Firm News - Securities Newsletter April 2013

Materiality Need Not Be Proven at Class Certification Stage
In a 6-3 decision in February, the Supreme Court ruled for investors in the class-action case Amgen Inc. v. Connecticut Retirement Plans and Trust Funds, No. 11- 1085. The question in the case was whether plaintiffs in securities fraud cases should be required to prove that the defendant had made a material misstatement before a class action may be certified.
Material information, the court has explained, is the sort of thing that reasonable investors would believe significantly alters the total mix of available information.
The court has also said that materiality may be presumed when a company makes public statements in an efficient securities market, or a market that reflects all publicly available information about a company.
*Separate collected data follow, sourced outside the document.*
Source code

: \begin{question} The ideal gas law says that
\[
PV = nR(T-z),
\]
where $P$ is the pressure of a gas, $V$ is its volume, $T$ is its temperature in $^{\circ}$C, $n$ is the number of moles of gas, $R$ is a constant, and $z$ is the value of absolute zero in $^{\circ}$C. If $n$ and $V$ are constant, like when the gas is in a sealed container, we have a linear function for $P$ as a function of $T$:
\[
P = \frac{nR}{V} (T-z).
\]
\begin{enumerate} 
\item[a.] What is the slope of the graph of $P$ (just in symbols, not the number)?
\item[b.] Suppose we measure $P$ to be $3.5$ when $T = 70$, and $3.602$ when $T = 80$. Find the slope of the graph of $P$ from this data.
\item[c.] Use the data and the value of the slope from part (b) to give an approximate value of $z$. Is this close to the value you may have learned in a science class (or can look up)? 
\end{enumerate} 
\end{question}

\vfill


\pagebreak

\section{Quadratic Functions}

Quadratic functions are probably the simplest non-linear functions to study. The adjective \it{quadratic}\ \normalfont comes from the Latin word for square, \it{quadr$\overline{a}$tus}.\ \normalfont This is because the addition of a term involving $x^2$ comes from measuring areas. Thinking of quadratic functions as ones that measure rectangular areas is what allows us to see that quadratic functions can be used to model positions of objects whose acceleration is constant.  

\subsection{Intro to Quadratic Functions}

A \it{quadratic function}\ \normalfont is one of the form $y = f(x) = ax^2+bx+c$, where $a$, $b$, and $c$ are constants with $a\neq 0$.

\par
That presumption is known as the “fraud on the market” theory.
Justice Ruth Bader Ginsburg, writing for the majority, said the plaintiffs’ assertion was enough for purposes of class certification because the question at that stage was merely whether, in the words of the relevant rule of civil procedure, “questions of law or fact common to class members predominate over any questions affecting only individual members.”
Several of the concurring and dissenting Justices stated, however, that it may be time to reconsider the fraud-on-themarket theory in light of research suggesting that it may sometimes rest on a faulty premise. Without the “fraud on the market” presumption, securities fraud class actions would face a near-certain death.
Without Comment Supreme Court Broadens Size of Classes Represented in MBS Litigations
Late last year, the 2nd U.S. Circuit Court of Appeals in New York ruled against Goldman Sachs in its attempt to limit those represented in MBS class actions. The Court ruled that a union pension fund appropriately represented all purchasers of MBS securities from various offerings, including securities the union fund did not itself purchase. The offerings were all allegedly backed by the same loans.
The decision was controversial nationwide. It contradicted a decision by an Appeals Court and two district courts. Those courts had held that MBS class actions were limited to purchasers of the exact same certificates or tranches.
Surprisingly just last month, the U.S. Supreme Court refused to consider Goldman Sach’s appeal. Goldman responded, stating the decision allowed the plaintiffs to bring claims regarding securities worth several billion dollars, rather than the $500,000 in securities that the fund directly purchased. In our opinion, this decision rightfully expands those MBS investors represented in MBS class actions.
S.E.C. Must File Suit Within Five Years From When Fraud Occurs
In a unanimous opinion in Gabelli v. Sec. & Exch. Comm’n, No. 11-1274 (U.S. Feb. 27, 2013) the U.S. Supreme Court held that the five-year limitations period that governs S.E.C. enforcement actions begins to run immediately when the alleged fraud is complete. This limitation is not extended by the S.E.C.’s failure to discover the fraud, as the Second Circuit found.
Ordinarily the deadline to file suit begins to run upon a party’s injury, but in cases of fraud, when the injury itself is concealed, courts have protected individuals, who are after all not required to be in a constant state of investigation. The Supreme Court explained, however, that rationale does not apply to the S.E.C. because its mandate is to investigate and prevent fraud and it has statutory authority to demand detailed records, including extrajudicial subpoenas.
In deciding that the S.E.C. has a set window to investigate and file suit, the Supreme Court did not address other doctrines, available to the S.E.C. and other private litigants. For example, an applicable limitations period can be extended when the defendant takes steps beyond the challenged conduct itself to conceal that conduct.
This decision means that there will be more and more occasions where the only source of securities fraud enforcement will be private lawsuits.